135 Memorandum to Canberra

Jakarta, 26 May 1975

CONFIDENTIAL

Economic Aid for Portuguese Timor

Please refer to your memorandum of 23 April.1

  1. We have discussed the question of Australian aid for Portuguese Timor with the Foreign Ministry (Akosah, Asia and Pacific Directorate), BAKIN (Colonel Abbas) and the CSIS (Tjan), putting the points in your memorandum. Mr Joseph also discussed the question with General Adenan (Asia and Pacific Directorate) and Tjan on 21 May. While there were no actual objections, the prospect of Australian aid to Timor was not viewed enthusiastically.
  2. On the basis of these discussions we consider Indonesia would not object to the sort of aid you have in mind, provided it is given to the Government in Portugal and not its Administration in Dili. As you know, the Indonesians are anxious that our aid does not lend weight to arguments in favour of independence. We have stressed that Australia had no intention of seeking to influence political developments in Portuguese Timor, but, of course, we could not guarantee that the parties would not make political capital out of our aid.
  3. Indonesian comments suggest that they would not object to commodity aid.
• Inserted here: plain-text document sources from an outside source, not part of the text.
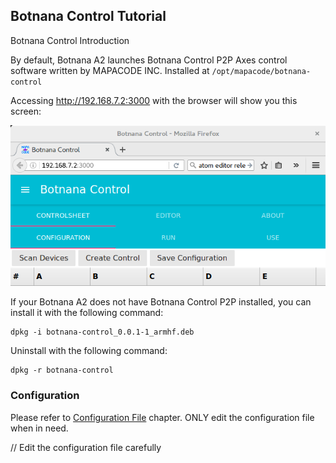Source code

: ## Botnana Control Tutorial

Botnana Control Introduction

By default, Botnana A2 launches Botnana Control P2P Axes control software written by MAPACODE INC. 
Installed at `/opt/mapacode/botnana-control`

Accessing http://192.168.7.2:3000 with the browser will show you this screen:

![Botnana Controlsheet](./botnana-control-controlsheet.png)

If your Botnana A2 does not have Botnana Control P2P installed, 
you can install it with the following command:

    dpkg -i botnana-control_0.0.1-1_armhf.deb

Uninstall with the following command:

    dpkg -r botnana-control

### Configuration

Please refer to [Configuration File](./configuration-file.md) chapter. 
ONLY edit the configuration file when in need.

// Edit the configuration file carefully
They also responded favourably to the idea of third country training in Indonesia and the possibility that part of any commodity aid could be untied for purchases in Indonesia and other ASEAN countries. Tjan, for instance, raised the possibility of purchasing Indonesian kerosene for Portuguese Timor. Another suggestion was that we might consider providing assistance in areas beneficial to both halves of Portuguese Timor; for instance a PAN/Timor2 malaria control program was mentioned.
  4. We were surprised that the Indonesians have apparently dropped their initial objections to budgetary assistance (JA7640 refers) and it is difficult to explain why. Part of the answer may lie in the change in Indonesia's tactics in Timor to more cooperative measures rather than the aggressive propaganda and so on prevalent when we first discussed the aid question with them. The change may also indicate that the Indonesians are now more confident that they will achieve their objective of integration, and are thus not as worried about the pro­ independence arguments. Another reason may be that, following on the talks between Mr Whitlam and President Soeharto in Townsville, the Indonesians are reassured that Australia does not want to interfere in Timorese politics and considers integration the most rational solution to Timor's future. In any case the point is that the Indonesian change of mind on this matter was most probably determined by developments in the Timor situation. Conceivably their attitude could change as dramatically again. We will, therefore, need to keep very closely in touch with them on the question and should be grateful if you would keep us fully informed on the matter.
  5. The request that our aid be given on a Government-to-Government basis to Lisbon would not, I would think, cause you any problems. One of your arguments for giving aid is that it might help to keep the Portuguese in Timor for a while. This objective would seem to be furthered by stressing that our aid to Timor would be channelled through the Portuguese Government.
  6. Nevertheless we will have to watch the procedures for giving our aid closely. Governor Pires told Mr Taylor in March that he did not want to approve foreign investment contracts because he could provide no guarantee that the terms would be fulfilled. He wanted some form of local approval (he mentioned a transitional government) as well as his own. Pires indicated that he saw foreign aid similarly (paragraph 20 of our Savingram JA8312 refers). Obviously if the approval of some local body purporting to represent the Timorese, especially a transitional government, were required for our aid the Indonesians could claim that we have acquiesced in procedures which supported the idea that Portuguese Timor was an independent entity.
  7. I would not want to make too much of this argument at this stage. Taylor did not pursue the question with the Governor who may have since changed his attitude or not reflected an official Portuguese policy. But i[t] is a point we will need to explore with the Portuguese.
  8. While I accept that the Government is virtually committed domestically to some form of aid program we should recognise that the provision of aid will result in closer Australian involvement in the Timor issue. As you know, I consider that at this stage Australian interests are best served by decreasing our involvement there.
  9. A copy of this memorandum has been sent to Lisbon.